Task
Copy out the entries that follow. Leave none out.

• • • •

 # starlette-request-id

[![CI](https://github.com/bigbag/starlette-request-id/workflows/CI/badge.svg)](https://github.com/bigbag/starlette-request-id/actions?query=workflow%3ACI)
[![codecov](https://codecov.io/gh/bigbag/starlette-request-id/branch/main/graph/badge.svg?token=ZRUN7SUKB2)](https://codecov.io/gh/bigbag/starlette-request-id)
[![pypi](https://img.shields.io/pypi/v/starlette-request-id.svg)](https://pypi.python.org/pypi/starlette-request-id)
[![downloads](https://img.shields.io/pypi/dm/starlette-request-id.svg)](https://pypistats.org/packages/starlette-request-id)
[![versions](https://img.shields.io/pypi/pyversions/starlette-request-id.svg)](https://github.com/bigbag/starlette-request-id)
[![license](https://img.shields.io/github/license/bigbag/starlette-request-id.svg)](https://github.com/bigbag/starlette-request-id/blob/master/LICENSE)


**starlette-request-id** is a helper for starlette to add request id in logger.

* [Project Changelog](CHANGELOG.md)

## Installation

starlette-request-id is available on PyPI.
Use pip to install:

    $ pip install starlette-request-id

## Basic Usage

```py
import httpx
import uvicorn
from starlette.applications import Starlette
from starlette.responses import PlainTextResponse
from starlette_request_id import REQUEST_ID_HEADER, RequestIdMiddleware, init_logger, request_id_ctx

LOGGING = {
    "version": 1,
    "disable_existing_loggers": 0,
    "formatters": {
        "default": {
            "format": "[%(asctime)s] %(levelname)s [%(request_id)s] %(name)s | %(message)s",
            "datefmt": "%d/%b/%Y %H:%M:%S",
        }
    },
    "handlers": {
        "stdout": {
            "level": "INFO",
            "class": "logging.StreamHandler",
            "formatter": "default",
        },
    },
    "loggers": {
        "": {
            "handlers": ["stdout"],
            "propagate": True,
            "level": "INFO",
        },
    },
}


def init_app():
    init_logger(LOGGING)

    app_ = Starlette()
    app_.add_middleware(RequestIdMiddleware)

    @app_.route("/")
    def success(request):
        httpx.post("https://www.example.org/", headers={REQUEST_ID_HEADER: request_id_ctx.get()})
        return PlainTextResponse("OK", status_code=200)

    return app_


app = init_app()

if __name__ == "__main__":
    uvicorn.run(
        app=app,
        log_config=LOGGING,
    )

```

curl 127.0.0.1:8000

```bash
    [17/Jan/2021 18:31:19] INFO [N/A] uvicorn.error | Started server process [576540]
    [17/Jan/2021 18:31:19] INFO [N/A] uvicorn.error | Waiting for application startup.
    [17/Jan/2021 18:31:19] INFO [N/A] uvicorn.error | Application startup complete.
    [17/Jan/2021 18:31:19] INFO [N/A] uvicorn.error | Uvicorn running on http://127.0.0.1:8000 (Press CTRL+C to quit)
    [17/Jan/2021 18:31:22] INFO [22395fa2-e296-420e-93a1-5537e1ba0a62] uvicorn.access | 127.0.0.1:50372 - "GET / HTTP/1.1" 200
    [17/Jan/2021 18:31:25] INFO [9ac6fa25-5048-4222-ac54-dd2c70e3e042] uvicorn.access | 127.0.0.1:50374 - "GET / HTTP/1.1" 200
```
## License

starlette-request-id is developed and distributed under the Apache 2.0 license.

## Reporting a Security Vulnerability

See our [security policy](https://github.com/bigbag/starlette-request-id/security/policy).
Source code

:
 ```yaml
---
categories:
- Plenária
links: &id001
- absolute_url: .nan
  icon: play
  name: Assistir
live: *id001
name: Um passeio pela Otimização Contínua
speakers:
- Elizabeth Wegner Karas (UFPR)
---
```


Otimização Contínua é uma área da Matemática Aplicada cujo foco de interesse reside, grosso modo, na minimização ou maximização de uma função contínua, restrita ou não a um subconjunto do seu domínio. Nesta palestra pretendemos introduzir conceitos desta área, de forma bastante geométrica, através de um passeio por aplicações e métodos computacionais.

• • • •

Written response
 # starlette-request-id

[![CI](https://github.com/bigbag/starlette-request-id/workflows/CI/badge.svg)](https://github.com/bigbag/starlette-request-id/actions?query=workflow%3ACI)
[![codecov](https://codecov.io/gh/bigbag/starlette-request-id/branch/main/graph/badge.svg?token=ZRUN7SUKB2)](https://codecov.io/gh/bigbag/starlette-request-id)
[![pypi](https://img.shields.io/pypi/v/starlette-request-id.svg)](https://pypi.python.org/pypi/starlette-request-id)
[![downloads](https://img.shields.io/pypi/dm/starlette-request-id.svg)](https://pypistats.org/packages/starlette-request-id)
[![versions](https://img.shields.io/pypi/pyversions/starlette-request-id.svg)](https://github.com/bigbag/starlette-request-id)
[![license](https://img.shields.io/github/license/bigbag/starlette-request-id.svg)](https://github.com/bigbag/starlette-request-id/blob/master/LICENSE)


**starlette-request-id** is a helper for starlette to add request id in logger.

* [Project Changelog](CHANGELOG.md)

## Installation

starlette-request-id is available on PyPI.
Use pip to install:

    $ pip install starlette-request-id

## Basic Usage

```py
import httpx
import uvicorn
from starlette.applications import Starlette
from starlette.responses import PlainTextResponse
from starlette_request_id import REQUEST_ID_HEADER, RequestIdMiddleware, init_logger, request_id_ctx

LOGGING = {
    "version": 1,
    "disable_existing_loggers": 0,
    "formatters": {
        "default": {
            "format": "[%(asctime)s] %(levelname)s [%(request_id)s] %(name)s | %(message)s",
            "datefmt": "%d/%b/%Y %H:%M:%S",
        }
    },
    "handlers": {
        "stdout": {
            "level": "INFO",
            "class": "logging.StreamHandler",
            "formatter": "default",
        },
    },
    "loggers": {
        "": {
            "handlers": ["stdout"],
            "propagate": True,
            "level": "INFO",
        },
    },
}


def init_app():
    init_logger(LOGGING)

    app_ = Starlette()
    app_.add_middleware(RequestIdMiddleware)

    @app_.route("/")
    def success(request):
        httpx.post("https://www.example.org/", headers={REQUEST_ID_HEADER: request_id_ctx.get()})
        return PlainTextResponse("OK", status_code=200)

    return app_


app = init_app()

if __name__ == "__main__":
    uvicorn.run(
        app=app,
        log_config=LOGGING,
    )

```

curl 127.0.0.1:8000

```bash
    [17/Jan/2021 18:31:19] INFO [N/A] uvicorn.error | Started server process [576540]
    [17/Jan/2021 18:31:19] INFO [N/A] uvicorn.error | Waiting for application startup.
    [17/Jan/2021 18:31:19] INFO [N/A] uvicorn.error | Application startup complete.
    [17/Jan/2021 18:31:19] INFO [N/A] uvicorn.error | Uvicorn running on http://127.0.0.1:8000 (Press CTRL+C to quit)
    [17/Jan/2021 18:31:22] INFO [22395fa2-e296-420e-93a1-5537e1ba0a62] uvicorn.access | 127.0.0.1:50372 - "GET / HTTP/1.1" 200
    [17/Jan/2021 18:31:25] INFO [9ac6fa25-5048-4222-ac54-dd2c70e3e042] uvicorn.access | 127.0.0.1:50374 - "GET / HTTP/1.1" 200
```
## License

starlette-request-id is developed and distributed under the Apache 2.0 license.

## Reporting a Security Vulnerability

See our [security policy](https://github.com/bigbag/starlette-request-id/security/policy).
Source code

:
 ```yaml
---
categories:
- Plenária
links: &id001
- absolute_url: .nan
  icon: play
  name: Assistir
live: *id001
name: Um passeio pela Otimização Contínua
speakers:
- Elizabeth Wegner Karas (UFPR)
---
```


Otimização Contínua é uma área da Matemática Aplicada cujo foco de interesse reside, grosso modo, na minimização ou maximização de uma função contínua, restrita ou não a um subconjunto do seu domínio. Nesta palestra pretendemos introduzir conceitos desta área, de forma bastante geométrica, através de um passeio por aplicações e métodos computacionais.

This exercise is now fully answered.